In a very interesting move, Brandner notes the difference between “emancipatory” and “hegemonial” forms of national self-understanding and missionary vision. Just as Israel and the West, including America, tended towards pride, producing concepts like “manifest Destiny” and the “White man’s burden,” and justifying ministry from a position of power, so the same shift can be seen in the BTJ movement.

The author describes the rapid expansion of China’s economic and political (and, one could add, military) power in its own region, but also increasingly westward, as the context for BTJ’s new conceptual turn. No longer the persecuted church in a humiliated nation, China’ s Christians, like their country, are going from strength to strength, their wallets filled with wealth and their positions protected by China’s growing might.

“Seen in this perspective, BTJ…can also be understood as part of the broad movement of China reaching out through economic, political, cultural, and spiritual contacts to a geopolitically important area.” At this point, “the emancipatory dimension” of BTJ’s humble origins “may turn hegemonial” in two ways: BTJ may begin to rely on power rather than prayer, proclamation and suffering, and it may be used by China’s government as a tool for its own expanding presence.

Now Brandner returns to the crucial role which premillennialism plays in this whole scheme, and points out a number of its political implications, the most signficant one being that it “sees the foundation of the state of Israel as…an immediate sign of the last days.”

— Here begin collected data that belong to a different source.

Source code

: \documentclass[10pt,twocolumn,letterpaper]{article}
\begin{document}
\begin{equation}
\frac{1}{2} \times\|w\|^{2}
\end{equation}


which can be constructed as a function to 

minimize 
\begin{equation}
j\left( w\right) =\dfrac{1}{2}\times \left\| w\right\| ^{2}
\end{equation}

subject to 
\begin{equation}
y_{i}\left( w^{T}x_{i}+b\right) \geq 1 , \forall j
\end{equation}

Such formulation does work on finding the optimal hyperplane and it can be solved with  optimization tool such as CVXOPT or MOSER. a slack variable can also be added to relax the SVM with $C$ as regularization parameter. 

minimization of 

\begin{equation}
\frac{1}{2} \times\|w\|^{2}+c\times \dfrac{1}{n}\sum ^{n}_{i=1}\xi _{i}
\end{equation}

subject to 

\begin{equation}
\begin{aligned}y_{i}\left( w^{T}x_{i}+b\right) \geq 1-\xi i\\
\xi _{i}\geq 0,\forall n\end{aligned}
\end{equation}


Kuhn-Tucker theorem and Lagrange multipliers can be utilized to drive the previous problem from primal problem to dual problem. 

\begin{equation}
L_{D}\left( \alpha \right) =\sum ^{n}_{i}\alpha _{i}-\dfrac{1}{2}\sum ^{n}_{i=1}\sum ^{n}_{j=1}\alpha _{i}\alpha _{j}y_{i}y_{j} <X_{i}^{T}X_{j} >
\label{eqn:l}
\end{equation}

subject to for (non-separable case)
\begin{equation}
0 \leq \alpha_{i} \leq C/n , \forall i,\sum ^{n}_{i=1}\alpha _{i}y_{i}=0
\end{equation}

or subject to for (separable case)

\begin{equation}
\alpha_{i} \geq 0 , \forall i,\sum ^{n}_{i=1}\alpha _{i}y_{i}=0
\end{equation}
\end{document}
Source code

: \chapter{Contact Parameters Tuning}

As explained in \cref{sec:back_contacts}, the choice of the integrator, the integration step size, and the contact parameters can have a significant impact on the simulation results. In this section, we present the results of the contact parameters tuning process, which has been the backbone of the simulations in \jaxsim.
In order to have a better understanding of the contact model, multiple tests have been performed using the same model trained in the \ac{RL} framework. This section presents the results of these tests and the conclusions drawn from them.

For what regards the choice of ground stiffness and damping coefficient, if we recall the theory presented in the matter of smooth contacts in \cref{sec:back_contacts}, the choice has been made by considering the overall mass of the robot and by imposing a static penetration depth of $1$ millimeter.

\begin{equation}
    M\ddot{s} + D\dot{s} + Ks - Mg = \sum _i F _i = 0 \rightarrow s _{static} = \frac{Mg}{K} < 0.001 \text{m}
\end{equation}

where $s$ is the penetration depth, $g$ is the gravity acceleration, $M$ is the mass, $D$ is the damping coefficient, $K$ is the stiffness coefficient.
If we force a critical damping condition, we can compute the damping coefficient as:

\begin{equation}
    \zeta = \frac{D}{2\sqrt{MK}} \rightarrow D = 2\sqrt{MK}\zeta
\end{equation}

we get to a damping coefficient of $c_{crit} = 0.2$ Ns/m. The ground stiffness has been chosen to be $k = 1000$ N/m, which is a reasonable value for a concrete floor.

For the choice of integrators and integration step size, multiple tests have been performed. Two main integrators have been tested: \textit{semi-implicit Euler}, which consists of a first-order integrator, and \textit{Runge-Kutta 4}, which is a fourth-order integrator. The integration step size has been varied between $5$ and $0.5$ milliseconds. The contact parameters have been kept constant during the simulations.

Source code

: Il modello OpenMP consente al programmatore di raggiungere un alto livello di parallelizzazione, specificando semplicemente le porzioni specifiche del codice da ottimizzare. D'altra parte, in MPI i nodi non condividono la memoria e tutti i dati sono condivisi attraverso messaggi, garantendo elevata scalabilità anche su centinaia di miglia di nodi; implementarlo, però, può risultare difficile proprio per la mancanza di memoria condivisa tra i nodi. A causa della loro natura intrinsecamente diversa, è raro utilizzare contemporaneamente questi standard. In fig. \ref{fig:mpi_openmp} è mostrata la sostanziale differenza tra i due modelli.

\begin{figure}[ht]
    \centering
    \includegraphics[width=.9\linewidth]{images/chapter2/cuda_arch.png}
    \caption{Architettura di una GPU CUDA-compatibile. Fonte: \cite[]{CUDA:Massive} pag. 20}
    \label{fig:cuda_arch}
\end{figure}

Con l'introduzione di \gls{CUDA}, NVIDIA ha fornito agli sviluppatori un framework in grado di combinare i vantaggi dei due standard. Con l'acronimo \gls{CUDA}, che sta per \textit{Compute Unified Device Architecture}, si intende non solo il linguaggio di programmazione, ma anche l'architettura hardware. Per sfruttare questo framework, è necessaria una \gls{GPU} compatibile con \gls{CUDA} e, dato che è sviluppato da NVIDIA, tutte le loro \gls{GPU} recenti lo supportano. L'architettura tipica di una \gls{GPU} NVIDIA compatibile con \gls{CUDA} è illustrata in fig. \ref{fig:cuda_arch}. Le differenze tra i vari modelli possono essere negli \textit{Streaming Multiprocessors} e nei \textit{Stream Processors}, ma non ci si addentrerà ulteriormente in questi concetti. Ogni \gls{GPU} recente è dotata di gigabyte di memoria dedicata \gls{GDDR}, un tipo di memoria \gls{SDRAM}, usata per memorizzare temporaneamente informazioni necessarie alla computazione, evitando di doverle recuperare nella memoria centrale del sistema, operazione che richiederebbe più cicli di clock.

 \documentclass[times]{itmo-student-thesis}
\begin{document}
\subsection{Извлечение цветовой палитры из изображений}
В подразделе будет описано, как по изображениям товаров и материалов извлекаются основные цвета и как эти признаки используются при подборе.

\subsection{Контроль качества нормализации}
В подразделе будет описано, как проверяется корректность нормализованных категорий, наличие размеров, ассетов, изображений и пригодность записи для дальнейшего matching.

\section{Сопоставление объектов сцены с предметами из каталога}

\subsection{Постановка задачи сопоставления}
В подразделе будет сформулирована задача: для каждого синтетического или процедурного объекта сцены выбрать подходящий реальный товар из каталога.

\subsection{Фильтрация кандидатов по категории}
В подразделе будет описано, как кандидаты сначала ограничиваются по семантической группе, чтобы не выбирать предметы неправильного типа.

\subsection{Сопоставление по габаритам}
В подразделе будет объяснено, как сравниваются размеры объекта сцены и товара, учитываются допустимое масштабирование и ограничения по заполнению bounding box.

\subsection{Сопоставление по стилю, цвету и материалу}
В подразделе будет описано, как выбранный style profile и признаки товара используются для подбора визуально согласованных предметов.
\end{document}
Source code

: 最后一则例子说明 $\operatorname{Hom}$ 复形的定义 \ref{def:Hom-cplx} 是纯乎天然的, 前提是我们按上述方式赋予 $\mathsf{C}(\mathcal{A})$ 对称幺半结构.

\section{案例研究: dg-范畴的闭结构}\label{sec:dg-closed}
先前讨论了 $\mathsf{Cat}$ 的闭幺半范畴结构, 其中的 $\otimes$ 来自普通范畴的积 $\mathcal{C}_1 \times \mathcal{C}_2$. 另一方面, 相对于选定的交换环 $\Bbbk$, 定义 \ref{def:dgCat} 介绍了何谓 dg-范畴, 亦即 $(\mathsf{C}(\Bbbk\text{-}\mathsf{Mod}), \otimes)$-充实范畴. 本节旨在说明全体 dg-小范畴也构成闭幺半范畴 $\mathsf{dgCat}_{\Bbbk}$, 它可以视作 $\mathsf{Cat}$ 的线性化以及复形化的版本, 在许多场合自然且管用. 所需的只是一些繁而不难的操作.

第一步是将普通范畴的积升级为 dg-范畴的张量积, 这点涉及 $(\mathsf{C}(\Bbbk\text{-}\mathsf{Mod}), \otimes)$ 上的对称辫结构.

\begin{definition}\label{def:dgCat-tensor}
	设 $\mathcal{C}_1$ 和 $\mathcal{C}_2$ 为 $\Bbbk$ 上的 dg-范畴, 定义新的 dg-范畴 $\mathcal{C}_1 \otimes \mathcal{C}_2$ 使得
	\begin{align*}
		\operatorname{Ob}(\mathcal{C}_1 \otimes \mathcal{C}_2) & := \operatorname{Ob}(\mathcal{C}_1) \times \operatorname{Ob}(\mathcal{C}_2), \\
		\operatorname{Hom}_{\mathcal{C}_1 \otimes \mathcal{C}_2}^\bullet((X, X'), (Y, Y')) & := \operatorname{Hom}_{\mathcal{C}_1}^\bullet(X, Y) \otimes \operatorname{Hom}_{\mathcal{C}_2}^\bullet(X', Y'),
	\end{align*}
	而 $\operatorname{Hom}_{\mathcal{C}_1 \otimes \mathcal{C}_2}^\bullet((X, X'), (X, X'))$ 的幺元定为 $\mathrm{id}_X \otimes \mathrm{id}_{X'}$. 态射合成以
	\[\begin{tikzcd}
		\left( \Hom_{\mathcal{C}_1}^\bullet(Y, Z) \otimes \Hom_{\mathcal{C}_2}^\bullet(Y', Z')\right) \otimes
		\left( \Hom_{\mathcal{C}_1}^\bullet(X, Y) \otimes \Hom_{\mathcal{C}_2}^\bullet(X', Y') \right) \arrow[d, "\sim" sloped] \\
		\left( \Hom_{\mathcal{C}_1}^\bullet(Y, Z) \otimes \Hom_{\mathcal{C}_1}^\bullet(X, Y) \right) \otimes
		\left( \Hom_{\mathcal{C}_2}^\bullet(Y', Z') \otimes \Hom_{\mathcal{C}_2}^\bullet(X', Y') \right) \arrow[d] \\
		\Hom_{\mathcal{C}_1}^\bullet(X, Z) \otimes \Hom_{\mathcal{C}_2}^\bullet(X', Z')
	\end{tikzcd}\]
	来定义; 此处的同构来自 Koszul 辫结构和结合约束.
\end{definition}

Here Brandner’s thesis links up with the speculation of David Aikman in Jesus In Beijing that an influential Christian presence in China might move its government away from its current friendly stance towards Muslim nations and towards a pro-Israel policy. Such a sea-change would, obviously, radically alter the original vision and assumptions of BTJ. He urges the leaders of BTJ, therefore, “to recover the emancipatory dimension of mission and prevent it from being swallowed by hegemonial interests.”

In a footnote, he repeats other criticisms of BTJ, which seem to have been taken seriously by its leaders in recent years, resulting in significant adjustments and improvements in what was, admittedly, a rather naïve strategy.

Leaving aside matters of strategy and practice, as well as the dubious reading of church history behind BTJ, what obviously concerns the author most is the ethnocentrism which seems to have captured the minds of many Chinese Christian leaders. A citizen of Switzerland, he would be aware of how misguided - and dangerous – has been the notion that America was God’s chosen nation. As he implies, and as recent studies have demonstrated, American Christianity has been “hijacked” by politicians and merchants almost since the beginning, with disastrous results for the spiritual life of individual believers, and the health of the church, the nation, and even the world, as Christians have supported policies that are cloaked in messianic terms but really pursue very worldly goals. Do we need another such mistake, only on a more massive scale?

Although the growing numbers of Christians in Africa, India, and Latin America will probably laud the zeal and commitment of Chinese Christians and pray for their success as missionaries to the peoples of the 10/40 window, one wonders how they will view a vision that puts the Chinese church, like its nation, at the spiritual center of the world.